## PROBLEM STATEMENT
Beginning with the opening line, restate the following material exactly, up through the line that contains "to this trip.".

*** Opening of DATA SHOWN ***

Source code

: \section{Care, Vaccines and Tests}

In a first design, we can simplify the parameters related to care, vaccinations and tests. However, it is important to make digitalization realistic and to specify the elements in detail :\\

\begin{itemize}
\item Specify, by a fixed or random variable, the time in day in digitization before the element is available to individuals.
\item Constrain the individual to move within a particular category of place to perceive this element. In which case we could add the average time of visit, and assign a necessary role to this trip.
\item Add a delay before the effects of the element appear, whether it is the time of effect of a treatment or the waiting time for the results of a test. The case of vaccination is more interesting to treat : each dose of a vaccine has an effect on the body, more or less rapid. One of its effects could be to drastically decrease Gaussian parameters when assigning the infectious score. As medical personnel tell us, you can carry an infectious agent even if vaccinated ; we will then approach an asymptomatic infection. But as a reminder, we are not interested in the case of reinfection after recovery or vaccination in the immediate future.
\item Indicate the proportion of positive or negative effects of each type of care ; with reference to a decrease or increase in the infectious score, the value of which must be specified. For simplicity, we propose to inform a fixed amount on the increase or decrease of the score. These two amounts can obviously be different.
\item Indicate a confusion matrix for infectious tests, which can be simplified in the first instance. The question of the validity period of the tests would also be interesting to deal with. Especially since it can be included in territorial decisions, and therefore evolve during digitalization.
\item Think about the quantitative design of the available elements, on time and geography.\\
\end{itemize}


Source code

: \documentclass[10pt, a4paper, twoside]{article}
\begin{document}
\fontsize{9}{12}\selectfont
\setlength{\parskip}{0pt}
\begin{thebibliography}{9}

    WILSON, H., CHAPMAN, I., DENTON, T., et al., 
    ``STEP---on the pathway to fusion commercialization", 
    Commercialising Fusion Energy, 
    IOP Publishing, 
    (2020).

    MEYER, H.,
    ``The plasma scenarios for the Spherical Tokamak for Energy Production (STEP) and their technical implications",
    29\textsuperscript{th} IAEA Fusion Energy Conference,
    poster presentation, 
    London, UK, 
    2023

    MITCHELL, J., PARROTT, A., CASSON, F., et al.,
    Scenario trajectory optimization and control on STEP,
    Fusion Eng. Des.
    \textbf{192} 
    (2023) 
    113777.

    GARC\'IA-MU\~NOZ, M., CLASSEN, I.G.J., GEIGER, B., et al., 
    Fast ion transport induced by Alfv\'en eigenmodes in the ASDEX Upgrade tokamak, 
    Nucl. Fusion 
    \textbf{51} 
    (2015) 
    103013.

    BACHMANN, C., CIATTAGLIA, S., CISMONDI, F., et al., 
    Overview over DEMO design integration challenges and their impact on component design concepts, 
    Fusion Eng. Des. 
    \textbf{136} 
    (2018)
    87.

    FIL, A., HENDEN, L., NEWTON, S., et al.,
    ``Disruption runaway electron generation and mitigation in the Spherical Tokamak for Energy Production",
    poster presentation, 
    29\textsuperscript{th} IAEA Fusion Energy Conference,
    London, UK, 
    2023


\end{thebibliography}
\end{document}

*** Close of DATA SHOWN ***

## EXERCISE ANSWER
Source code

: \section{Care, Vaccines and Tests}

In a first design, we can simplify the parameters related to care, vaccinations and tests. However, it is important to make digitalization realistic and to specify the elements in detail :\\

\begin{itemize}
\item Specify, by a fixed or random variable, the time in day in digitization before the element is available to individuals.
\item Constrain the individual to move within a particular category of place to perceive this element. In which case we could add the average time of visit, and assign a necessary role to this trip.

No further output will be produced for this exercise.